* [Extracted records]:
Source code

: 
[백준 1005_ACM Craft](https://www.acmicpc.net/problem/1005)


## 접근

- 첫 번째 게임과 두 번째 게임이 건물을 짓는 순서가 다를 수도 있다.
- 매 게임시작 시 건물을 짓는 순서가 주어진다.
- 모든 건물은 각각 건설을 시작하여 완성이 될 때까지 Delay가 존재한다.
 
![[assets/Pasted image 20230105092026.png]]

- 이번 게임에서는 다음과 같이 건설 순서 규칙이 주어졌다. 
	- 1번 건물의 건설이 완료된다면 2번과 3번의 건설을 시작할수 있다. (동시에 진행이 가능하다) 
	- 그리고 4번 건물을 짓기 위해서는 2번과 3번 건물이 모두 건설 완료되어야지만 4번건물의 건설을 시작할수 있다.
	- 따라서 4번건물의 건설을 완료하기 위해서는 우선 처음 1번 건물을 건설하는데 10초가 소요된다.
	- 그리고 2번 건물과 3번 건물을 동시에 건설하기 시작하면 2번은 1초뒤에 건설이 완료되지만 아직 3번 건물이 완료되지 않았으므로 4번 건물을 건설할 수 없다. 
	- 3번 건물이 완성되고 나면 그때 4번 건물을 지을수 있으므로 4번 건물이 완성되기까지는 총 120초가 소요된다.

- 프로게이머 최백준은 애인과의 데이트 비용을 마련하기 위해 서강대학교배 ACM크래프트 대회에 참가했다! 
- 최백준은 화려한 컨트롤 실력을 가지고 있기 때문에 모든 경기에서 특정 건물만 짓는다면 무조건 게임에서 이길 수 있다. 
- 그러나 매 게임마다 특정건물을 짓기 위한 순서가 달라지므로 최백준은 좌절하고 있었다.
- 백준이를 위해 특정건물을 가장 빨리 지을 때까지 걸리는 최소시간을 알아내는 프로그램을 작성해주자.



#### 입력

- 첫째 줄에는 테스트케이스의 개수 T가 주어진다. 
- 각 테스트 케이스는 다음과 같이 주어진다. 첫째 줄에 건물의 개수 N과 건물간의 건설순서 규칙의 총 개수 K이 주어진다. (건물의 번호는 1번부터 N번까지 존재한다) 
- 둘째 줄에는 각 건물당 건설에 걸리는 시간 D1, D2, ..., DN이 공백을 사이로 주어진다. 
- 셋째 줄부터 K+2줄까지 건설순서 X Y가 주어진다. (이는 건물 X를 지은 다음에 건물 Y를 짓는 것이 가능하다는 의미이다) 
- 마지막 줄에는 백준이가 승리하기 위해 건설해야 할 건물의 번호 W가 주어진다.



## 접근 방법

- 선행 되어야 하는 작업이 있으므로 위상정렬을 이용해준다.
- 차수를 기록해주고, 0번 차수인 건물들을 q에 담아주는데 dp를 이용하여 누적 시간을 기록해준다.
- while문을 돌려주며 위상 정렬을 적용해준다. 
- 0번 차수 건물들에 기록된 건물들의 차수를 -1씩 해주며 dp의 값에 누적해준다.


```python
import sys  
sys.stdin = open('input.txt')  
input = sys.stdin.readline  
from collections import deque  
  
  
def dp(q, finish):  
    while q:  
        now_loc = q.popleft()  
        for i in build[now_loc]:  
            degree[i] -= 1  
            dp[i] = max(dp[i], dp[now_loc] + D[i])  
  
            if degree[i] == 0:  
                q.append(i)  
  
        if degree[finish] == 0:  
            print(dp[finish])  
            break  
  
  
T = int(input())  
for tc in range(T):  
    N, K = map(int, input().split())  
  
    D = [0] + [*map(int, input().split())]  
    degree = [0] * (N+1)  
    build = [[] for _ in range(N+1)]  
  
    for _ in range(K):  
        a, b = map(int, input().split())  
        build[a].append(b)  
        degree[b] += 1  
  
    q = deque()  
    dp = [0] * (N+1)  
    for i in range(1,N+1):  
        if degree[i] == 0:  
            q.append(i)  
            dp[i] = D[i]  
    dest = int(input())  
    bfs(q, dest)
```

* [EXERCISE BRIEF]:
For this exercise, restate each of the entries without any deviation.

* [TASK SOLUTION]:
Source code

: 
[백준 1005_ACM Craft](https://www.acmicpc.net/problem/1005)


## 접근

- 첫 번째 게임과 두 번째 게임이 건물을 짓는 순서가 다를 수도 있다.
- 매 게임시작 시 건물을 짓는 순서가 주어진다.
- 모든 건물은 각각 건설을 시작하여 완성이 될 때까지 Delay가 존재한다.
 
![[assets/Pasted image 20230105092026.png]]

- 이번 게임에서는 다음과 같이 건설 순서 규칙이 주어졌다. 
	- 1번 건물의 건설이 완료된다면 2번과 3번의 건설을 시작할수 있다. (동시에 진행이 가능하다) 
	- 그리고 4번 건물을 짓기 위해서는 2번과 3번 건물이 모두 건설 완료되어야지만 4번건물의 건설을 시작할수 있다.
	- 따라서 4번건물의 건설을 완료하기 위해서는 우선 처음 1번 건물을 건설하는데 10초가 소요된다.
	- 그리고 2번 건물과 3번 건물을 동시에 건설하기 시작하면 2번은 1초뒤에 건설이 완료되지만 아직 3번 건물이 완료되지 않았으므로 4번 건물을 건설할 수 없다. 
	- 3번 건물이 완성되고 나면 그때 4번 건물을 지을수 있으므로 4번 건물이 완성되기까지는 총 120초가 소요된다.

- 프로게이머 최백준은 애인과의 데이트 비용을 마련하기 위해 서강대학교배 ACM크래프트 대회에 참가했다! 
- 최백준은 화려한 컨트롤 실력을 가지고 있기 때문에 모든 경기에서 특정 건물만 짓는다면 무조건 게임에서 이길 수 있다. 
- 그러나 매 게임마다 특정건물을 짓기 위한 순서가 달라지므로 최백준은 좌절하고 있었다.
- 백준이를 위해 특정건물을 가장 빨리 지을 때까지 걸리는 최소시간을 알아내는 프로그램을 작성해주자.



#### 입력

- 첫째 줄에는 테스트케이스의 개수 T가 주어진다. 
- 각 테스트 케이스는 다음과 같이 주어진다. 첫째 줄에 건물의 개수 N과 건물간의 건설순서 규칙의 총 개수 K이 주어진다. (건물의 번호는 1번부터 N번까지 존재한다) 
- 둘째 줄에는 각 건물당 건설에 걸리는 시간 D1, D2, ..., DN이 공백을 사이로 주어진다. 
- 셋째 줄부터 K+2줄까지 건설순서 X Y가 주어진다. (이는 건물 X를 지은 다음에 건물 Y를 짓는 것이 가능하다는 의미이다) 
- 마지막 줄에는 백준이가 승리하기 위해 건설해야 할 건물의 번호 W가 주어진다.



## 접근 방법

- 선행 되어야 하는 작업이 있으므로 위상정렬을 이용해준다.
- 차수를 기록해주고, 0번 차수인 건물들을 q에 담아주는데 dp를 이용하여 누적 시간을 기록해준다.
- while문을 돌려주며 위상 정렬을 적용해준다. 
- 0번 차수 건물들에 기록된 건물들의 차수를 -1씩 해주며 dp의 값에 누적해준다.


```python
import sys  
sys.stdin = open('input.txt')  
input = sys.stdin.readline  
from collections import deque  
  
  
def dp(q, finish):  
    while q:  
        now_loc = q.popleft()  
        for i in build[now_loc]:  
            degree[i] -= 1  
            dp[i] = max(dp[i], dp[now_loc] + D[i])  
  
            if degree[i] == 0:  
                q.append(i)  
  
        if degree[finish] == 0:  
            print(dp[finish])  
            break  
  
  
T = int(input())  
for tc in range(T):  
    N, K = map(int, input().split())  
  
    D = [0] + [*map(int, input().split())]  
    degree = [0] * (N+1)  
    build = [[] for _ in range(N+1)]  
  
    for _ in range(K):  
        a, b = map(int, input().split())  
        build[a].append(b)  
        degree[b] += 1  
  
    q = deque()  
    dp = [0] * (N+1)  
    for i in range(1,N+1):  
        if degree[i] == 0:  
            q.append(i)  
            dp[i] = D[i]  
    dest = int(input())  
    bfs(q, dest)
```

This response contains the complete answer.